Congratulations Sana – Europe's latest unicorn
TLDR
- Workday agreed to acquire Sana for $1.1bn, the largest AI exit in Europe to date.
Key Takeaways
- Workday entered a definitive agreement to acquire Sana for $1.1 billion, marking the largest AI company exit in European startup history.
- Sana’s product spans enterprise learning, search, assistants, and agents, with a design-first approach described as consumer-grade and Apple-like.
- EQT Ventures led Sana’s first institutional round, closing the deal on December 24, 2020, with co-investors including Menlo Ventures (JP Sanday) and NEA (Hilarie Koplow-McAdams).
- Workday serves more than 75 million users under contract and counts over 65% of the Fortune 500 as customers, giving Sana immediate enterprise distribution at scale.
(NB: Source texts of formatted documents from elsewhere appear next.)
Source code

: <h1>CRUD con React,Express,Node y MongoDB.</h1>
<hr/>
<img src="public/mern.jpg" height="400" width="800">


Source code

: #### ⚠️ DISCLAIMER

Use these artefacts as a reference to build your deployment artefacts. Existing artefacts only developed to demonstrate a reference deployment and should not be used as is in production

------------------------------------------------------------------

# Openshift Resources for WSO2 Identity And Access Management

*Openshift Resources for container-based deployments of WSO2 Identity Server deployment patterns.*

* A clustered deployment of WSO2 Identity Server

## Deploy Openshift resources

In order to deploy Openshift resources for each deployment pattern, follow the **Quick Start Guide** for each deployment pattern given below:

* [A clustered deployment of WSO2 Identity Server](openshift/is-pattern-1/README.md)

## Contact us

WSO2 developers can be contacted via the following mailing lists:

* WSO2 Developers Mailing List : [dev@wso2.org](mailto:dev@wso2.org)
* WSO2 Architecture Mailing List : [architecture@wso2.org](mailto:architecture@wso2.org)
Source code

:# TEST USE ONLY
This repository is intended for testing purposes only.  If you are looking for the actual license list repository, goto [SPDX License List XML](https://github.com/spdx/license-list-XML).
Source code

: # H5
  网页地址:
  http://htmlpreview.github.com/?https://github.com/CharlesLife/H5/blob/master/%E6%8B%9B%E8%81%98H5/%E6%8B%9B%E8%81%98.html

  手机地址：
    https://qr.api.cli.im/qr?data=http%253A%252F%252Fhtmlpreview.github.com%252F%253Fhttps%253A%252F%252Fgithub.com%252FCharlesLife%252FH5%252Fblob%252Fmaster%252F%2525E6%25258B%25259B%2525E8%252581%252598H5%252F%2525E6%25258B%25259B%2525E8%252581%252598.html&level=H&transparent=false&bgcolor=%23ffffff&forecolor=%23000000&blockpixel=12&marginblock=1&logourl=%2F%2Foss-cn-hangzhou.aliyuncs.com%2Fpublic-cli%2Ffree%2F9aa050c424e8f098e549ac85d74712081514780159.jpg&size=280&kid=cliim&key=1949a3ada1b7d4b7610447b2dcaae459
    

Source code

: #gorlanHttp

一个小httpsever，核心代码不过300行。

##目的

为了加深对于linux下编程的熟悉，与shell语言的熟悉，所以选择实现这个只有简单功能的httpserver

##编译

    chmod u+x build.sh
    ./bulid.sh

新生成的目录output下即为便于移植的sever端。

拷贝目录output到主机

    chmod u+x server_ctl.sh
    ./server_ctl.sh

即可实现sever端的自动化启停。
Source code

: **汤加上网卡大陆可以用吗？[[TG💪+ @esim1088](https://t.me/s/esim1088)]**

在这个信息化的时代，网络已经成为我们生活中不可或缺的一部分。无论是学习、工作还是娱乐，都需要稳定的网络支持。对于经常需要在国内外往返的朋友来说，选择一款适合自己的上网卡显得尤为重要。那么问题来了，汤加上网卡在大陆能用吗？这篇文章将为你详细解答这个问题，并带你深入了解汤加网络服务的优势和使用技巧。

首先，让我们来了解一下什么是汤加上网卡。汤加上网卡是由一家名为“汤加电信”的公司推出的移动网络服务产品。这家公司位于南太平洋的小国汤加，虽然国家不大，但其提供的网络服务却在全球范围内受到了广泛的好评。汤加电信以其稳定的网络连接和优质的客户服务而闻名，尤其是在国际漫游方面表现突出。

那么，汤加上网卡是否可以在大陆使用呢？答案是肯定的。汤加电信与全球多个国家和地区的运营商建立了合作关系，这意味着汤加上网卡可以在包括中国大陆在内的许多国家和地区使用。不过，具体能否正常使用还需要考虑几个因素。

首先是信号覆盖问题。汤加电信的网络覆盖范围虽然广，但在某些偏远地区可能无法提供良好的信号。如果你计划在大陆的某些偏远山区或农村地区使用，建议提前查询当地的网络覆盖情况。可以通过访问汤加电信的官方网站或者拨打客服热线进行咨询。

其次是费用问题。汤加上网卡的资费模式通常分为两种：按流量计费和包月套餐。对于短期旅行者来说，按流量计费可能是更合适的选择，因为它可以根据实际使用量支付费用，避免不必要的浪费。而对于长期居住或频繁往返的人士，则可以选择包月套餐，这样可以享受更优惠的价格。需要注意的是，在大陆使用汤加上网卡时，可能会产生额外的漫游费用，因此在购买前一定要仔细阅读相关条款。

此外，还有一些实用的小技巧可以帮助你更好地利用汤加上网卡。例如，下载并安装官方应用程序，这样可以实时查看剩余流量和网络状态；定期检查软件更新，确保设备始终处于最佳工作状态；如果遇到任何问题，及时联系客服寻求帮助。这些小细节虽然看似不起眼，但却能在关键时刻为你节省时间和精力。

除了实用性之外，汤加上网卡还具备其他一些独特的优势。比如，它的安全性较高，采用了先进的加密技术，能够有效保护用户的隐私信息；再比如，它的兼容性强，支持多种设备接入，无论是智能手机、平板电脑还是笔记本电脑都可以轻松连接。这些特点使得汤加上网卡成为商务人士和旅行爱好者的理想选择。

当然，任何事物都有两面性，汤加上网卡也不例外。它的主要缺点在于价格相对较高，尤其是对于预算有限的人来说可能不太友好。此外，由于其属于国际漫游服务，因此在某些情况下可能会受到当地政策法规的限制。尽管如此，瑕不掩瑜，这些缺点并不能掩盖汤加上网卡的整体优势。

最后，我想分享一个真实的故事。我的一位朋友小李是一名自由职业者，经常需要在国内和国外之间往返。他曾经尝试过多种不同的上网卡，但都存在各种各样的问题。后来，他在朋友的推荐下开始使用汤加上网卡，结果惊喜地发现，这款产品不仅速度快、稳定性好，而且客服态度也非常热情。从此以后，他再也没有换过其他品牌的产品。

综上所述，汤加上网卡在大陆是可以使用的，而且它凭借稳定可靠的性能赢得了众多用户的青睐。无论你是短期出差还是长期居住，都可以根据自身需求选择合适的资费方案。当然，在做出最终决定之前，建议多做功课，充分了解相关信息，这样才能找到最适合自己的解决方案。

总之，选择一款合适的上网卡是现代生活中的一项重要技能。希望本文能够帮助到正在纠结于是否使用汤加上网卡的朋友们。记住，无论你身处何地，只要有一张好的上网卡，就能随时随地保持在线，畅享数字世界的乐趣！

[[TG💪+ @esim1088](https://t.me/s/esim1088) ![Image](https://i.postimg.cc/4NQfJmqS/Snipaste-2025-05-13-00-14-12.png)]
- Founder and CEO Joel Hellermark started the company focused on advancing human knowledge; EQT notes he first interned at a partner’s company as a teenager.
Why It Matters
- A $1.1bn definitive acquisition agreement is concrete evidence that a European AI startup reached category-leader scale before a US exit, not just funding.
- Sana’s entry into Workday’s install base of 75 million contracted users represents distribution that would take years to build independently.
- The exit validates the thesis that deep enterprise AI built in Europe, on learning and knowledge workflows, can command billion-dollar acqui-hire or product valuations.